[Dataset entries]
== Segment start ==

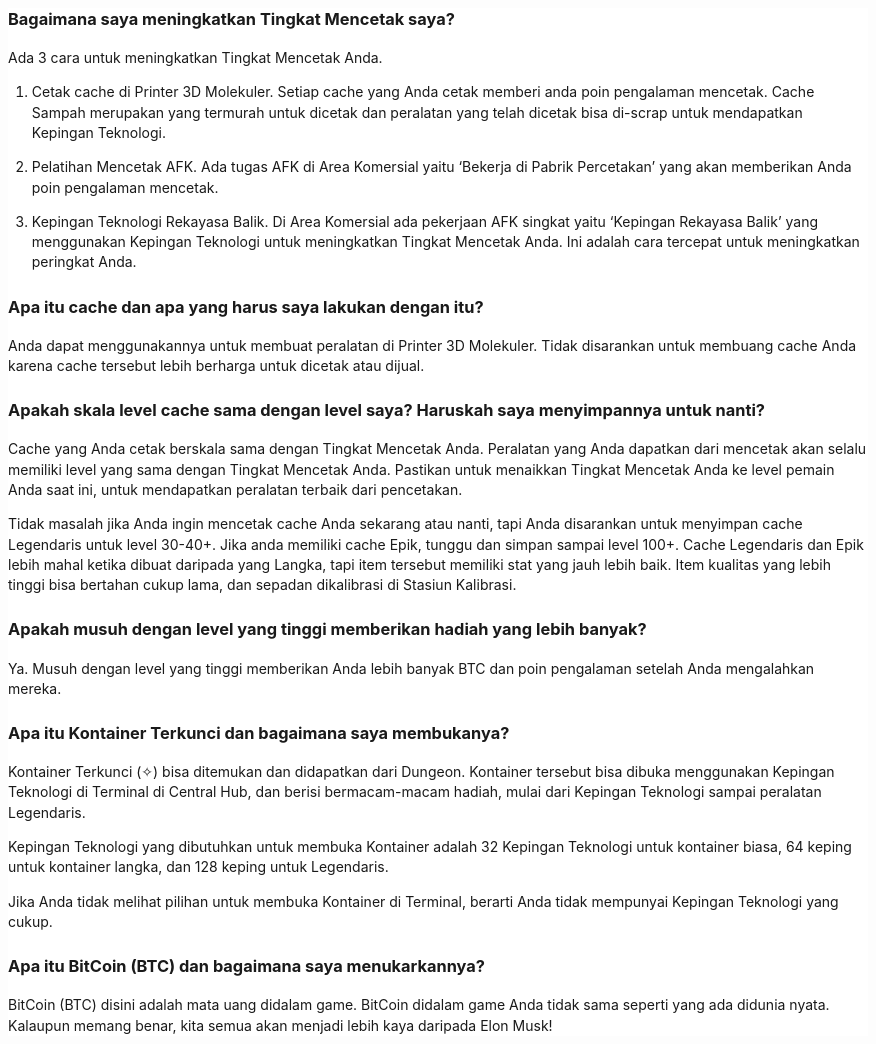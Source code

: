 ### Bagaimana saya meningkatkan Tingkat Mencetak saya?
Ada 3 cara untuk meningkatkan Tingkat Mencetak Anda.

1.	Cetak cache di Printer 3D Molekuler. Setiap cache yang Anda cetak memberi anda poin pengalaman mencetak. Cache Sampah merupakan yang termurah untuk dicetak dan peralatan yang telah dicetak bisa di-scrap untuk mendapatkan Kepingan Teknologi.

2.	Pelatihan Mencetak AFK. Ada tugas AFK di Area Komersial yaitu ‘Bekerja di Pabrik Percetakan’ yang akan memberikan Anda poin pengalaman mencetak.

3.	Kepingan Teknologi Rekayasa Balik. Di Area Komersial ada pekerjaan AFK singkat yaitu ‘Kepingan Rekayasa Balik’ yang menggunakan Kepingan Teknologi untuk meningkatkan Tingkat Mencetak Anda.  Ini adalah cara tercepat untuk meningkatkan peringkat Anda.

### Apa itu cache dan apa yang harus saya lakukan dengan itu?
 Anda dapat menggunakannya untuk membuat peralatan di Printer 3D Molekuler. Tidak disarankan untuk membuang cache Anda karena cache tersebut lebih berharga untuk dicetak atau dijual.

### Apakah skala level cache sama dengan level saya?  Haruskah saya menyimpannya untuk nanti?
Cache yang Anda cetak berskala sama dengan Tingkat Mencetak Anda.
Peralatan yang Anda dapatkan dari mencetak akan selalu memiliki level yang sama dengan Tingkat Mencetak Anda.  Pastikan untuk menaikkan Tingkat Mencetak Anda ke level pemain Anda saat ini, untuk mendapatkan peralatan terbaik dari pencetakan.

Tidak masalah jika Anda ingin mencetak cache Anda sekarang atau nanti, tapi Anda disarankan untuk menyimpan cache Legendaris untuk level 30-40+. Jika anda memiliki cache Epik, tunggu dan simpan sampai level 100+.
Cache Legendaris dan Epik lebih mahal ketika dibuat daripada yang Langka, tapi item tersebut memiliki stat yang jauh lebih baik. Item kualitas yang lebih tinggi bisa bertahan cukup lama, dan sepadan dikalibrasi di Stasiun Kalibrasi. 

### Apakah musuh dengan level yang tinggi memberikan hadiah yang lebih banyak? 
Ya. Musuh dengan level yang tinggi memberikan Anda lebih banyak BTC dan poin pengalaman setelah Anda mengalahkan mereka.

### Apa itu Kontainer Terkunci dan bagaimana saya membukanya? 
Kontainer Terkunci (✧) bisa ditemukan dan didapatkan dari Dungeon. Kontainer tersebut bisa dibuka menggunakan Kepingan Teknologi di Terminal di Central Hub, dan berisi bermacam-macam hadiah, mulai dari Kepingan Teknologi sampai peralatan Legendaris. 

Kepingan Teknologi yang dibutuhkan untuk membuka Kontainer adalah 32 Kepingan Teknologi untuk kontainer biasa, 64 keping untuk kontainer langka, dan 128 keping untuk  Legendaris.

Jika Anda tidak melihat pilihan untuk membuka Kontainer di Terminal, berarti Anda tidak mempunyai Kepingan Teknologi yang cukup.

### Apa itu BitCoin (BTC) dan bagaimana saya menukarkannya?
BitCoin (BTC) disini adalah mata uang didalam game. BitCoin didalam game Anda tidak sama seperti yang ada didunia nyata. Kalaupun memang benar, kita semua akan menjadi lebih kaya daripada Elon Musk!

== Segment end ==

With the pictures set aside, please write out all of the records above exactly.

Source code

: ### Bagaimana saya meningkatkan Tingkat Mencetak saya?
Ada 3 cara untuk meningkatkan Tingkat Mencetak Anda.

1.	Cetak cache di Printer 3D Molekuler. Setiap cache yang Anda cetak memberi anda poin pengalaman mencetak. Cache Sampah merupakan yang termurah untuk dicetak dan peralatan yang telah dicetak bisa di-scrap untuk mendapatkan Kepingan Teknologi.

2.	Pelatihan Mencetak AFK. Ada tugas AFK di Area Komersial yaitu ‘Bekerja di Pabrik Percetakan’ yang akan memberikan Anda poin pengalaman mencetak.

3.	Kepingan Teknologi Rekayasa Balik. Di Area Komersial ada pekerjaan AFK singkat yaitu ‘Kepingan Rekayasa Balik’ yang menggunakan Kepingan Teknologi untuk meningkatkan Tingkat Mencetak Anda.  Ini adalah cara tercepat untuk meningkatkan peringkat Anda.

### Apa itu cache dan apa yang harus saya lakukan dengan itu?
 Anda dapat menggunakannya untuk membuat peralatan di Printer 3D Molekuler. Tidak disarankan untuk membuang cache Anda karena cache tersebut lebih berharga untuk dicetak atau dijual.

### Apakah skala level cache sama dengan level saya?  Haruskah saya menyimpannya untuk nanti?
Cache yang Anda cetak berskala sama dengan Tingkat Mencetak Anda.
Peralatan yang Anda dapatkan dari mencetak akan selalu memiliki level yang sama dengan Tingkat Mencetak Anda.  Pastikan untuk menaikkan Tingkat Mencetak Anda ke level pemain Anda saat ini, untuk mendapatkan peralatan terbaik dari pencetakan.

Tidak masalah jika Anda ingin mencetak cache Anda sekarang atau nanti, tapi Anda disarankan untuk menyimpan cache Legendaris untuk level 30-40+. Jika anda memiliki cache Epik, tunggu dan simpan sampai level 100+.
Cache Legendaris dan Epik lebih mahal ketika dibuat daripada yang Langka, tapi item tersebut memiliki stat yang jauh lebih baik. Item kualitas yang lebih tinggi bisa bertahan cukup lama, dan sepadan dikalibrasi di Stasiun Kalibrasi. 

### Apakah musuh dengan level yang tinggi memberikan hadiah yang lebih banyak? 
Ya. Musuh dengan level yang tinggi memberikan Anda lebih banyak BTC dan poin pengalaman setelah Anda mengalahkan mereka.

### Apa itu Kontainer Terkunci dan bagaimana saya membukanya? 
Kontainer Terkunci (✧) bisa ditemukan dan didapatkan dari Dungeon. Kontainer tersebut bisa dibuka menggunakan Kepingan Teknologi di Terminal di Central Hub, dan berisi bermacam-macam hadiah, mulai dari Kepingan Teknologi sampai peralatan Legendaris. 

Kepingan Teknologi yang dibutuhkan untuk membuka Kontainer adalah 32 Kepingan Teknologi untuk kontainer biasa, 64 keping untuk kontainer langka, dan 128 keping untuk  Legendaris.

Jika Anda tidak melihat pilihan untuk membuka Kontainer di Terminal, berarti Anda tidak mempunyai Kepingan Teknologi yang cukup.

### Apa itu BitCoin (BTC) dan bagaimana saya menukarkannya?
BitCoin (BTC) disini adalah mata uang didalam game. BitCoin didalam game Anda tidak sama seperti yang ada didunia nyata. Kalaupun memang benar, kita semua akan menjadi lebih kaya daripada Elon Musk!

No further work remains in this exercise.